Why use a regular expression "compiled" (re.Compile) in Python?

Question

Why use a regular expression "compiled" (re.Compile) in Python?

Asked 3 years, 6 months ago

Viewed 215 times

11

In a another question of this site, I noticed that although the two responses made use of regular expressions, different paths were taken:

One of them used the function re.search to carry out the search operation.
The other used the function re.compile to, as I understand, create a compiled regular expression and, from the returned object, use a method such as search.

Faced with this situation, I have some doubts:

What would be a "compiled" regular expression (as the function name suggests)?
What is the advantage of using regular expressions in this way?
Is there any downside?

2

good question Luiz, however before someone answers you can satisfy the curiosity: https://stackoverflow.com/questions/452104/is-it-worth-using-pythons-compile

– Miguel

2020/12/11 at 17:09
Hehe, I’ve seen it, but I decided to bring it here, I ended up taking the trigger of the other question. : D

– Luiz Felipe

2020/12/11 at 17:09
You did well, we have no reference to this in Sopt

– Miguel

2020/12/11 at 17:10
As I do not have enough knowledge to answer your question completely I will just comment, It is not exactly the expressions that are compiled, but rather most of the operations and their patterns. As the subject of RE is very much tied to compilers, it would not be as computationally feasible to perform most of these operations at a high level, so in order to optimize, these standards and operations are compiled in bytecodes and under the C-Frames. With this, Maybe the process isn’t so perfectly adjusted. But that’s kind of how it happens.

– Mr. Satan

2020/12/11 at 17:32
1

@Joaorobertomendes The expression is compiled yes, and transformed into an instance of re.Pattern

– hkotsubo

2020/12/11 at 18:00
1

Related: https://softwareengineering.stackexchange.com/a/410008

– hkotsubo

2020/12/15 at 11:06

Show 1 more comment

1 answer

Browser other questions tagged python regex

You are not signed in. Login or sign up in order to post.

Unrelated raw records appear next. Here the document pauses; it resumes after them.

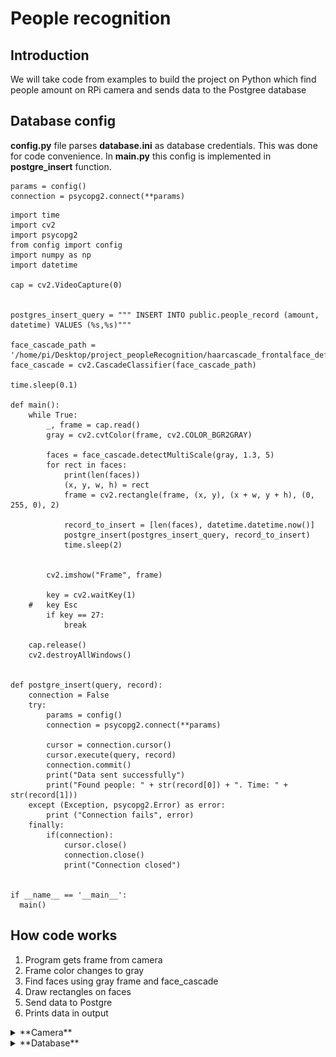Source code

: # People recognition

## Introduction

We will take code from examples to build the project on Python which find people amount on RPi camera and sends data to the Postgree database

## Database config

**config.py** file parses **database.ini** as database credentials. This was done for code convenience. In **main.py** this config is implemented in **postgre_insert** function.
```
params = config()
connection = psycopg2.connect(**params)
```

```
import time
import cv2
import psycopg2
from config import config
import numpy as np
import datetime

cap = cv2.VideoCapture(0)


postgres_insert_query = """ INSERT INTO public.people_record (amount, datetime) VALUES (%s,%s)"""

face_cascade_path = '/home/pi/Desktop/project_peopleRecognition/haarcascade_frontalface_default.xml'
face_cascade = cv2.CascadeClassifier(face_cascade_path)

time.sleep(0.1)

def main():
    while True:
        _, frame = cap.read()
        gray = cv2.cvtColor(frame, cv2.COLOR_BGR2GRAY)

        faces = face_cascade.detectMultiScale(gray, 1.3, 5)
        for rect in faces:
            print(len(faces))
            (x, y, w, h) = rect
            frame = cv2.rectangle(frame, (x, y), (x + w, y + h), (0, 255, 0), 2)
            
            record_to_insert = [len(faces), datetime.datetime.now()]
            postgre_insert(postgres_insert_query, record_to_insert)
            time.sleep(2)


        cv2.imshow("Frame", frame)

        key = cv2.waitKey(1)
    #   key Esc
        if key == 27: 
            break

    cap.release()
    cv2.destroyAllWindows()  
    
      
def postgre_insert(query, record):
    connection = False
    try:
        params = config()
        connection = psycopg2.connect(**params)

        cursor = connection.cursor()
        cursor.execute(query, record)
        connection.commit()
        print("Data sent successfully")
        print("Found people: " + str(record[0]) + ". Time: " + str(record[1]))
    except (Exception, psycopg2.Error) as error:
        print ("Connection fails", error)
    finally:
        if(connection):
            cursor.close()
            connection.close()
            print("Connection closed")

            
if __name__ == '__main__':
  main()
```

## How code works

1. Program gets frame from camera
2. Frame color changes to gray
3. Find faces using gray frame and face_cascade
4. Draw rectangles on faces
5. Send data to Postgre
6. Prints data in output


<details><summary>**Camera**</summary>
  
![Screenshot](https://github.com/alshap/RPi_camera_peopleRec/blob/master/images/screen1.png)

</details>

<details><summary>**Database**</summary>
  
![Screenshot](https://github.com/alshap/RPi_camera_peopleRec/blob/master/images/screen2.png)

</details>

by hkotsubo • **55,826** points · Answer 1 · 2020-12-11T17:47:52+00:00

Every regular expression, whether in Python or any other language, is compiled: the Parsing to know if the syntax is correct, if the expression is valid, to get all of its tokens, etc (the details, of course, may vary according to the implementation). In the end, everything is transformed into some internal structure, containing all the information necessary for it to do the matching.

In the case of Python, a compiled regex results in an instance of re.Pattern.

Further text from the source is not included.